Quel spectacle affligeant pour les nostalgiques de la grande époque, et quel récital pour les amoureux du beau jeu ! Ce soir, la Juventus Turin 1897 n’est pas venue jouer un match de football, elle est venue faire de la figuration touristique sur la pelouse de Don Squadra. Dès la 13ème minute, le ton était donné : une défense turinoise aussi solide qu’un château de cartes sous une averse tropicale. Pendant que les visiteurs multipliaient les fautes inutiles dès la 3ème minute, les locaux, eux, régalaient avec une précision chirurgicale, transformant chaque incursion dans la surface en un véritable calvaire pour le portier adverse.

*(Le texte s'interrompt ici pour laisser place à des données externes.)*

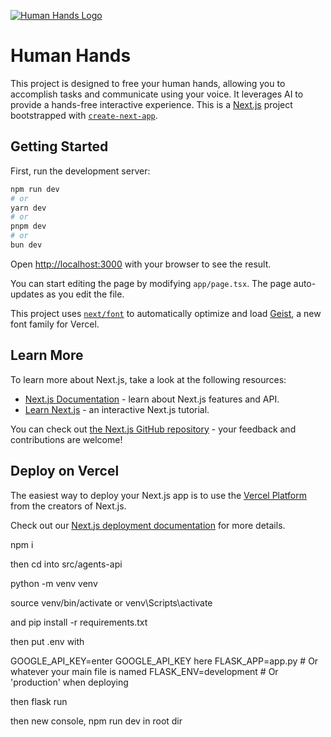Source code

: [![Human Hands Logo](https://imagedelivery.net/q-41_Eh4Vh68wzQLFCdK2g/159ef558-bbd3-4585-4b60-f973b2c7fd00/public)](http://www.canwefixityeswecan.info/)

# Human Hands

This project is designed to free your human hands, allowing you to accomplish tasks and communicate using your voice. It leverages AI to provide a hands-free interactive experience.  This is a [Next.js](https://nextjs.org) project bootstrapped with [`create-next-app`](https://nextjs.org/docs/app/api-reference/cli/create-next-app).

## Getting Started

First, run the development server:

```bash
npm run dev
# or
yarn dev
# or
pnpm dev
# or
bun dev
```

Open [http://localhost:3000](http://localhost:3000) with your browser to see the result.

You can start editing the page by modifying `app/page.tsx`. The page auto-updates as you edit the file.

This project uses [`next/font`](https://nextjs.org/docs/app/building-your-application/optimizing/fonts) to automatically optimize and load [Geist](https://vercel.com/font), a new font family for Vercel.

## Learn More

To learn more about Next.js, take a look at the following resources:

- [Next.js Documentation](https://nextjs.org/docs) - learn about Next.js features and API.
- [Learn Next.js](https://nextjs.org/learn) - an interactive Next.js tutorial.

You can check out [the Next.js GitHub repository](https://github.com/vercel/next.js) - your feedback and contributions are welcome!

## Deploy on Vercel

The easiest way to deploy your Next.js app is to use the [Vercel Platform](https://vercel.com/new?utm_medium=default-template&filter=next.js&utm_source=create-next-app&utm_campaign=create-next-app-readme) from the creators of Next.js.

Check out our [Next.js deployment documentation](https://nextjs.org/docs/app/building-your-application/deploying) for more details.

npm i 

then cd into src/agents-api

python -m venv venv

source venv/bin/activate or venv\Scripts\activate

and pip install -r requirements.txt

then put .env with 

GOOGLE_API_KEY=enter GOOGLE_API_KEY here
FLASK_APP=app.py  # Or whatever your main file is named
FLASK_ENV=development  # Or 'production' when deploying

then flask run

then new console, npm run dev in root dir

Le score de 4-1 est presque généreux tant la domination fut totale. ⚽
Le calvaire de la Juventus Turin 1897 a atteint son paroxysme à la 57ème minute, moment où l'on a officiellement cessé de compter les dégâts. Côté Don Squadra, on a tout fait : des tirs cadrés à la pelle (9 au compteur, un record de gourmandise !) et une gestion du match presque arrogante. Même le carton jaune récolté à la 51ème minute par un joueur de Don Squadra semblait être une tentative désespérée de pimenter une rencontre qui ressemblait davantage à une séance d'entraînement grandeur nature qu'à une confrontation de haut niveau. Les Turinois, eux, ont passé 90 minutes à courir après des ombres, ne cadrant que deux pauvres tirs avant de sauver l'honneur sur un coup franc tardif à la 89ème minute, comme pour s'excuser de leur propre existence sur le terrain. 🤡
En somme, si la Juventus Turin 1897 cherche encore son football, elle ferait bien de consulter les objets perdus du stade, car il est resté quelque part dans les vestiaires. Don Squadra, de son côté, a prouvé qu'ils ne sont pas là pour enfiler des perles, mais pour broyer leurs adversaires avec une efficacité redoutable. Avec 10 tirs au total contre seulement 3 pour les visiteurs, le constat est sans appel : il n'y avait qu'une seule équipe sur le terrain, et ce n'était certainement pas celle qui portait les couleurs de Turin. Une soirée à oublier pour les uns, et une démonstration de force à encadrer pour les autres.